Trump Really Likes Dictators. That’s a Problem for U.S. Foreign Policy

Trump Really Likes Dictators. That’s a Problem for U.S. Foreign Policy
A protester shouts while displaying an anti-Donald Trump placard during a rally at the U.S. Embassy in the Philippines to coincide with Trump's inauguration, Manila, Jan. 20, 2017 (AP photo by Bullit Marquez).

Observers around the world have found many of the statements coming out of the White House in recent days deeply unsettling. That is nothing new in the era of President Donald Trump. But within the overall stream of Trump’s controversial pronouncements, there is one current that contains important clues about what lies ahead in his presidency.

Since taking office little more than 100 days ago, Trump has reversed course on countless issues, including major matters of foreign policy. But he has remained remarkably consistent in his praise of authoritarian leaders. It has become indisputable that respect for strongmen is a viscerally felt sentiment for the U.S. president, and one that will have major ramifications for American policy during this administration.

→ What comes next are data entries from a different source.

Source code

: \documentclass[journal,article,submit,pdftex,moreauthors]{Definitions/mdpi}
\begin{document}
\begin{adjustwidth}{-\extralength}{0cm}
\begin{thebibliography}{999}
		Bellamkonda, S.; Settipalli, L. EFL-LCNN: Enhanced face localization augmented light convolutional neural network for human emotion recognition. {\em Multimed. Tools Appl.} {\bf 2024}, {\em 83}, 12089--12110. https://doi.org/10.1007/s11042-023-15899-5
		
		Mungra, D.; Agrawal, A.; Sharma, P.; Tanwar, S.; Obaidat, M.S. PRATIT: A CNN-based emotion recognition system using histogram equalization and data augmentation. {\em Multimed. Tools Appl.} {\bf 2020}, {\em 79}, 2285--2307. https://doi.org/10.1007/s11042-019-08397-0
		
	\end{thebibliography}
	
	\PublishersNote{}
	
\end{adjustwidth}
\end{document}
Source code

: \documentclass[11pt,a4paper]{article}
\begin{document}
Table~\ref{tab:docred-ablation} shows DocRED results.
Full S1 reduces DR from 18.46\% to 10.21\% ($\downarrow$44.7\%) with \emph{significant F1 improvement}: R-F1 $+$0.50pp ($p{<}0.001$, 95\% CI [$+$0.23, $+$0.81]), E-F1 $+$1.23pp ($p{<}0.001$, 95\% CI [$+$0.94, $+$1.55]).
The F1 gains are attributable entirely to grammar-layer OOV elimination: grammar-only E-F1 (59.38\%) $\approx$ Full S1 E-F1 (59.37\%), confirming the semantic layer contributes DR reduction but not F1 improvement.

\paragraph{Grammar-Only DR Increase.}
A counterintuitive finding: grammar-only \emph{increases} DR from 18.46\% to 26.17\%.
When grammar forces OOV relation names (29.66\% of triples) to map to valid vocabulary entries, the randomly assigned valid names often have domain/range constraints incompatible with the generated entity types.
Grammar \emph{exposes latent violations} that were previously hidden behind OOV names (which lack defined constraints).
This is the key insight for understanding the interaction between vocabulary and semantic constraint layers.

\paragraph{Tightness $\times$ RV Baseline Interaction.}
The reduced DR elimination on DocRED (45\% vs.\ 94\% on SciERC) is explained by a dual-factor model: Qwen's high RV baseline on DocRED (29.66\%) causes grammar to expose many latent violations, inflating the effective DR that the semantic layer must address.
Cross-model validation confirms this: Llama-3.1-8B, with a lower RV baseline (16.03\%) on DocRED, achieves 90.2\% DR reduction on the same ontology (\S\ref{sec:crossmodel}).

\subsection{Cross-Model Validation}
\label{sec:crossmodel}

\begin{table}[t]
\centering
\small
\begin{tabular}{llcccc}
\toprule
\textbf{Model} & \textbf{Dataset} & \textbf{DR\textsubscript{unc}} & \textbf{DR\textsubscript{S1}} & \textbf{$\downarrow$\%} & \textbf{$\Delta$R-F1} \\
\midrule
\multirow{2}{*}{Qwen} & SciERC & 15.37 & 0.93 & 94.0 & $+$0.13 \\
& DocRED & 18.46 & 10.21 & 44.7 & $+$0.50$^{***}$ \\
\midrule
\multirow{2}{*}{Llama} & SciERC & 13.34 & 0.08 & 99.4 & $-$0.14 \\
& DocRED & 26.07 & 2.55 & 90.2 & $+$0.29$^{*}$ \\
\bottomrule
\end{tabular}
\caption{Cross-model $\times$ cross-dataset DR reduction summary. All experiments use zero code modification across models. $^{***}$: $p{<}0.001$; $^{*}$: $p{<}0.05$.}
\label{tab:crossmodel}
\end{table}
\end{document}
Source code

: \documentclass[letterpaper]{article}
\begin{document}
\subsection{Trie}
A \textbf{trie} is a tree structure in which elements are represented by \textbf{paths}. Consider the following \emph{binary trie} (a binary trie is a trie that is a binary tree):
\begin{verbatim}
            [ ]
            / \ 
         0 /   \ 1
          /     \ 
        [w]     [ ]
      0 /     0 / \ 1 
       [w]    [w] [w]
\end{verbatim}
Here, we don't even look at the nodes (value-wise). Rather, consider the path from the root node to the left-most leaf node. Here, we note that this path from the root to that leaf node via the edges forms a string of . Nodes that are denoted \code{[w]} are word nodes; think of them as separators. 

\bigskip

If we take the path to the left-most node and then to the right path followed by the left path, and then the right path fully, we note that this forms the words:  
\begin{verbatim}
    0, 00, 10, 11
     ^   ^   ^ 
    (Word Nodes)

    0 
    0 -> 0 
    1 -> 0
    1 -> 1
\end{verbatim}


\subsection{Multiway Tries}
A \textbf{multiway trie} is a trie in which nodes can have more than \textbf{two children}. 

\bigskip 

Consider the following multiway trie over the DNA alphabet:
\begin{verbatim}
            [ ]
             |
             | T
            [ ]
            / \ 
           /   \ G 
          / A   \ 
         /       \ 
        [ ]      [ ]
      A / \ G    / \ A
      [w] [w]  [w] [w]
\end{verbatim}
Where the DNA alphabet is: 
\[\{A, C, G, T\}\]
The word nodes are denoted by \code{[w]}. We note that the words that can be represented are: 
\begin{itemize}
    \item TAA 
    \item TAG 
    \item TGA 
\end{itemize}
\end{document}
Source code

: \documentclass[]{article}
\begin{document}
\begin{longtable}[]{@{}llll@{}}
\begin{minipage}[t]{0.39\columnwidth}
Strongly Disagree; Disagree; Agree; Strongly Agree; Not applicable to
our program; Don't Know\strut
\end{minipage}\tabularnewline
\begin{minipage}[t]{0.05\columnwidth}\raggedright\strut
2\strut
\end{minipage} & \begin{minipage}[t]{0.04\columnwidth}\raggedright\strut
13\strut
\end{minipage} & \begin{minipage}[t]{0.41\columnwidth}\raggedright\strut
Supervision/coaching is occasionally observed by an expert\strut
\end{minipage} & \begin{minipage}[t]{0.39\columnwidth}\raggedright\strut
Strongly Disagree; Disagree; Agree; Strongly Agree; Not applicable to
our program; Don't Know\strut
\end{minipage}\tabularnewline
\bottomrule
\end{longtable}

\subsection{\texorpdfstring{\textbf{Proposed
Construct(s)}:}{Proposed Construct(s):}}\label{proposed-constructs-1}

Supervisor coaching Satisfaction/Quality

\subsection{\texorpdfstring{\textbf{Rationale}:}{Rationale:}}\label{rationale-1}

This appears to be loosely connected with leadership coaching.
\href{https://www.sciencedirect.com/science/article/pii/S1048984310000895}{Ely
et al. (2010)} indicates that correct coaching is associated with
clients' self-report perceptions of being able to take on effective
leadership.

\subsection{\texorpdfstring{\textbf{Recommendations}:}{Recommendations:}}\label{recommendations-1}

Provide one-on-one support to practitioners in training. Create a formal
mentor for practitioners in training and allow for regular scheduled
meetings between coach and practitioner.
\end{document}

Just this week, Trump reportedly left his own staff stunned when what was supposed to be a fairly routine phone call with Philippine President Rodrigo Duterte turned into an invitation for a much-prized visit to the White House. Duterte has been mostly shunned by the U.S. and its allies since taking office last year due to his signature anti-drug campaign, which features government-sanctioned death squads that have killed thousands of people without any semblance of due process. Duterte himself has even boasted of personally carrying out killings of drug traffickers while serving as mayor of Mindanao. Relations between Manila and Washington became even more strained after Duterte called former President Barack Obama a “son of a whore” for criticizing the excesses of his crackdown.